This off-season I’ve been pulled simultaneously in two opposite directions: the relentless desire to buy stuff to help my training and the relentless reality of limited finances.
These two elements battled mightily about two months ago when I found myself dying to buy a semi-fancy digital watch that could time intervals.
For those who are unaware, interval training involves alternating between exertion and rest for specified amounts of time in order to achieve specific physical outcomes. Interval workouts have been an integral part of my program since I started training about a year ago. One of my regular modules calls for a work-to-rest ratio of 10 seconds to 50 seconds. Another one is 30 seconds of givin’ ‘er followed by two minutes of rest. And my personal favourite is the good old scheme of two minutes on, two minutes off.
Up until recently I didn’t have a device that could manage these times for me, so I just counted in my head as I was doing my moves, not really knowing how close I was coming to the actual times. For example, I’d be grinding out a wind sprint, practically dying, while counting in my head, “20 Mississippi, 21 Mississippi ... come on 30 Mississippi!”

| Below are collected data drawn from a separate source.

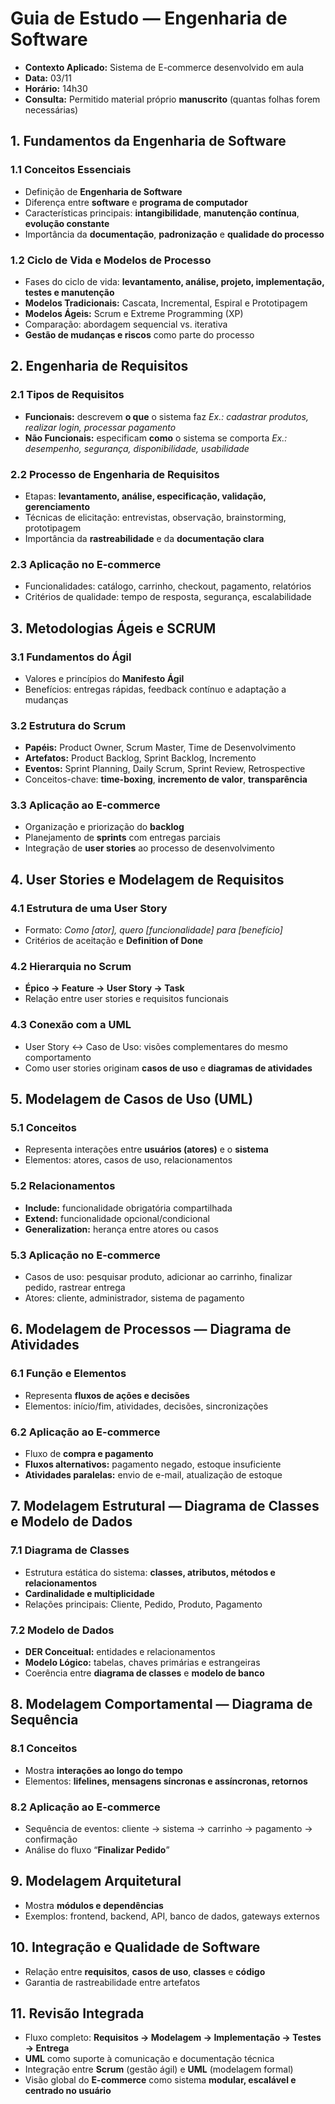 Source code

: # Guia de Estudo — Engenharia de Software

* **Contexto Aplicado:** Sistema de E-commerce desenvolvido em aula
* **Data:** 03/11
* **Horário:** 14h30
* **Consulta:** Permitido material próprio **manuscrito** (quantas folhas forem necessárias)


## 1. Fundamentos da Engenharia de Software

### 1.1 Conceitos Essenciais

* Definição de **Engenharia de Software**
* Diferença entre **software** e **programa de computador**
* Características principais: **intangibilidade**, **manutenção contínua**, **evolução constante**
* Importância da **documentação**, **padronização** e **qualidade do processo**

### 1.2 Ciclo de Vida e Modelos de Processo

* Fases do ciclo de vida: **levantamento, análise, projeto, implementação, testes e manutenção**
* **Modelos Tradicionais:** Cascata, Incremental, Espiral e Prototipagem
* **Modelos Ágeis:** Scrum e Extreme Programming (XP)
* Comparação: abordagem sequencial vs. iterativa
* **Gestão de mudanças e riscos** como parte do processo


## 2. Engenharia de Requisitos

### 2.1 Tipos de Requisitos

* **Funcionais:** descrevem **o que** o sistema faz
  *Ex.: cadastrar produtos, realizar login, processar pagamento*
* **Não Funcionais:** especificam **como** o sistema se comporta
  *Ex.: desempenho, segurança, disponibilidade, usabilidade*

### 2.2 Processo de Engenharia de Requisitos

* Etapas: **levantamento, análise, especificação, validação, gerenciamento**
* Técnicas de elicitação: entrevistas, observação, brainstorming, prototipagem
* Importância da **rastreabilidade** e da **documentação clara**

### 2.3 Aplicação no E-commerce

* Funcionalidades: catálogo, carrinho, checkout, pagamento, relatórios
* Critérios de qualidade: tempo de resposta, segurança, escalabilidade


## 3. Metodologias Ágeis e SCRUM

### 3.1 Fundamentos do Ágil

* Valores e princípios do **Manifesto Ágil**
* Benefícios: entregas rápidas, feedback contínuo e adaptação a mudanças

### 3.2 Estrutura do Scrum

* **Papéis:** Product Owner, Scrum Master, Time de Desenvolvimento
* **Artefatos:** Product Backlog, Sprint Backlog, Incremento
* **Eventos:** Sprint Planning, Daily Scrum, Sprint Review, Retrospective
* Conceitos-chave: **time-boxing**, **incremento de valor**, **transparência**

### 3.3 Aplicação ao E-commerce

* Organização e priorização do **backlog**
* Planejamento de **sprints** com entregas parciais
* Integração de **user stories** ao processo de desenvolvimento


## 4. User Stories e Modelagem de Requisitos

### 4.1 Estrutura de uma User Story

* Formato: *Como [ator], quero [funcionalidade] para [benefício]*
* Critérios de aceitação e **Definition of Done**

### 4.2 Hierarquia no Scrum

* **Épico → Feature → User Story → Task**
* Relação entre user stories e requisitos funcionais

### 4.3 Conexão com a UML

* User Story ↔ Caso de Uso: visões complementares do mesmo comportamento
* Como user stories originam **casos de uso** e **diagramas de atividades**


## 5. Modelagem de Casos de Uso (UML)

### 5.1 Conceitos

* Representa interações entre **usuários (atores)** e o **sistema**
* Elementos: atores, casos de uso, relacionamentos

### 5.2 Relacionamentos

* **Include:** funcionalidade obrigatória compartilhada
* **Extend:** funcionalidade opcional/condicional
* **Generalization:** herança entre atores ou casos

### 5.3 Aplicação no E-commerce

* Casos de uso: pesquisar produto, adicionar ao carrinho, finalizar pedido, rastrear entrega
* Atores: cliente, administrador, sistema de pagamento


## 6. Modelagem de Processos — Diagrama de Atividades

### 6.1 Função e Elementos

* Representa **fluxos de ações e decisões**
* Elementos: início/fim, atividades, decisões, sincronizações

### 6.2 Aplicação ao E-commerce

* Fluxo de **compra e pagamento**
* **Fluxos alternativos:** pagamento negado, estoque insuficiente
* **Atividades paralelas:** envio de e-mail, atualização de estoque


## 7. Modelagem Estrutural — Diagrama de Classes e Modelo de Dados

### 7.1 Diagrama de Classes

* Estrutura estática do sistema: **classes, atributos, métodos e relacionamentos**
* **Cardinalidade e multiplicidade**
* Relações principais: Cliente, Pedido, Produto, Pagamento

### 7.2 Modelo de Dados

* **DER Conceitual:** entidades e relacionamentos
* **Modelo Lógico:** tabelas, chaves primárias e estrangeiras
* Coerência entre **diagrama de classes** e **modelo de banco**


## 8. Modelagem Comportamental — Diagrama de Sequência

### 8.1 Conceitos

* Mostra **interações ao longo do tempo**
* Elementos: **lifelines, mensagens síncronas e assíncronas, retornos**

### 8.2 Aplicação ao E-commerce

* Sequência de eventos: cliente → sistema → carrinho → pagamento → confirmação
* Análise do fluxo “**Finalizar Pedido**”


## 9. Modelagem Arquitetural


* Mostra **módulos e dependências**
* Exemplos: frontend, backend, API, banco de dados, gateways externos


## 10. Integração e Qualidade de Software

* Relação entre **requisitos**, **casos de uso**, **classes** e **código**
* Garantia de rastreabilidade entre artefatos

## 11. Revisão Integrada

* Fluxo completo: **Requisitos → Modelagem → Implementação → Testes → Entrega**
* **UML** como suporte à comunicação e documentação técnica
* Integração entre **Scrum** (gestão ágil) e **UML** (modelagem formal)
* Visão global do **E-commerce** como sistema **modular, escalável e centrado no usuário**
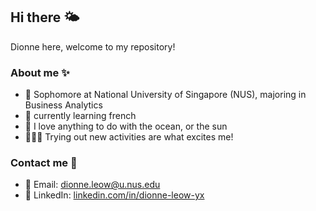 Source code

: ## Hi there 🌤️

Dionne here, welcome to my repository!

### About me ✨

- 📖 Sophomore at National University of Singapore (NUS), majoring in Business Analytics
- 🥖 currently learning french
- 🌊 I love anything to do with the ocean, or the sun
- 🏄🏻‍♀️ Trying out new activities are what excites me! 



### Contact me 📱
- 📧 Email: [dionne.leow@u.nus.edu](mailto:dionne.leow@u.nus.edu)
- 💼 LinkedIn: [linkedin.com/in/dionne-leow-yx](https://www.linkedin.com/in/dionne-leow-yx/)


<!--
**di0-nne/di0-nne** is a ✨ _special_ ✨ repository because its `README.md` (this file) appears on your GitHub profile.

Here are some ideas to get you started:

- 🔭 I’m currently working on ...
- 🌱 I’m currently learning ...
- 👯 I’m looking to collaborate on ...
- 🤔 I’m looking for help with ...
- 💬 Ask me about ...
- 📫 How to reach me: ...
- 😄 Pronouns: ...
- ⚡ Fun fact: ...
-->
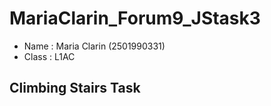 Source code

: # MariaClarin_Forum9_JStask3
* Name : Maria Clarin (2501990331)
* Class : L1AC
## Climbing Stairs Task 
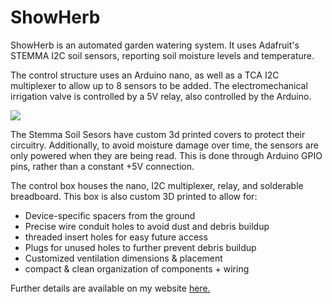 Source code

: # ShowHerb 

ShowHerb is an automated garden watering system. It uses Adafruit's STEMMA I2C soil sensors, reporting soil moisture levels and temperature. 

The control structure uses an Arduino nano, as well as a TCA I2C multiplexer to allow up to 8 sensors to be added. The electromechanical irrigation valve is controlled by a 5V relay, also controlled by the Arduino.

![](media/images/Schematic-V4.png)

The Stemma Soil Sesors have custom 3d printed covers to protect their circuitry. Additionally, to avoid moisture damage over time, the sensors are only powered when they are being read. This is done through Arduino GPIO pins, rather than a constant +5V connection. 

The control box houses the nano, I2C multiplexer, relay, and solderable breadboard. This box is also custom 3D printed to allow for: 
- Device-specific spacers from the ground
- Precise wire conduit holes to avoid dust and debris buildup
- threaded insert holes for easy future access 
- Plugs for unused holes to further prevent debris buildup 
- Customized ventilation dimensions & placement 
- compact & clean organization of components + wiring

Further details are available on my website [here.]()

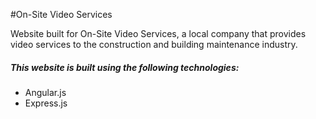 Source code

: 
#On-Site Video Services

Website built for On-Site Video Services, a local company that provides video services to the construction and building maintenance industry.

##### This website is built using the following technologies:
- Angular.js
- Express.js
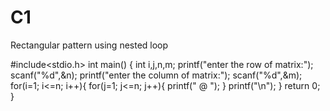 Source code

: # C1
Rectangular pattern using nested loop

#include<stdio.h>
int main()
{
	int i,j,n,m;
	printf("enter the row of matrix:");
	scanf("%d",&n);
	printf("enter the column of matrix:");
	scanf("%d",&m);
	for(i=1; i<=n; i++){
		for(j=1; j<=n; j++){
				printf(" @ ");
			}
				printf("\n");
			}
	return 0;
}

The system was quaint in its imperfection when I was first easing into this training thing, but as I’ve become more serious, I’ve felt a desire for accuracy.
In the spring I succumbed to temptation and conducted some online research into watches. I quickly discovered the Timex Sleek 150 and ascertained that it was the best watch for me because it allows the user to program three different interval schemes. I spent more time than I care to admit gazing at pictures of this prized timepiece.
The watch was out of reach due to the $125 price. Granted, this isn’t that much money in the grand scheme of things. Like, if I’d been facing some needed repair to my car or teeth, I could have come up with that much and more, but given that my hockey training is really a self-indulgent hobby that benefits no one else in my family, I couldn’t justify the expense.
But I must admit that I do sometimes become obsessed with objects of desire, and that’s what this watch became. Even though I told myself unequivocally that I couldn’t have it, I couldn’t get it out of my mind. One day I even ventured into a specialty running store to leer at the watch in person.
It took me mere seconds to spot it in its glass case, looking even more stunning than in the online pictures. How I longed to strap on that sleek little number and finger its buttons until a lap split, even if it was just a fleeting, one-time thing.
But I wouldn’t allow myself to indulge this fantasy. The display case remained unopened, the watch untouched, staring at me with snooty disdain as its $125 price tag dangled with a forced casualness that was as infuriating as it was alluring.
Days and weeks passed. I accepted that the watch would never be mine but couldn’t shake the desire to possess it. Then one day I couldn’t resist popping into my local sporting goods emporium to see if that store also carried the watch in question. It did. And the watch was on clearance for $60, less than half the regular price!
My reaction was instant. I shielded the display case with my arms and body while summoning a clerk with violent movements of my head and eyebrows.
The rest is a blur. There was a key, then a box, then a credit card, followed by a sense of elation as I drifted to my car.
I’ve been using the watch for several weeks now and it’s been one of those rare obsession purchases that has lived up to expectations. Truly, the watch has improved my life, and yes, I love it. There, I said it — I love my watch!
I’ve got three different interval workouts programmed into it and use them all regularly. It’s nice not to have to program it each time I do a different workout. And the watch counts the number of reps as I perform each interval sequence so I don’t have to keep track of those in my head.
But the best feature is simply that I no longer have to count Mississippis in my head. Instead, I can concentrate on doing my moves and maintaining them as my leg muscles melt, until that magical moment arrives when I’m saved by that most musical of sounds: “Beepity-beepity-BEEP!”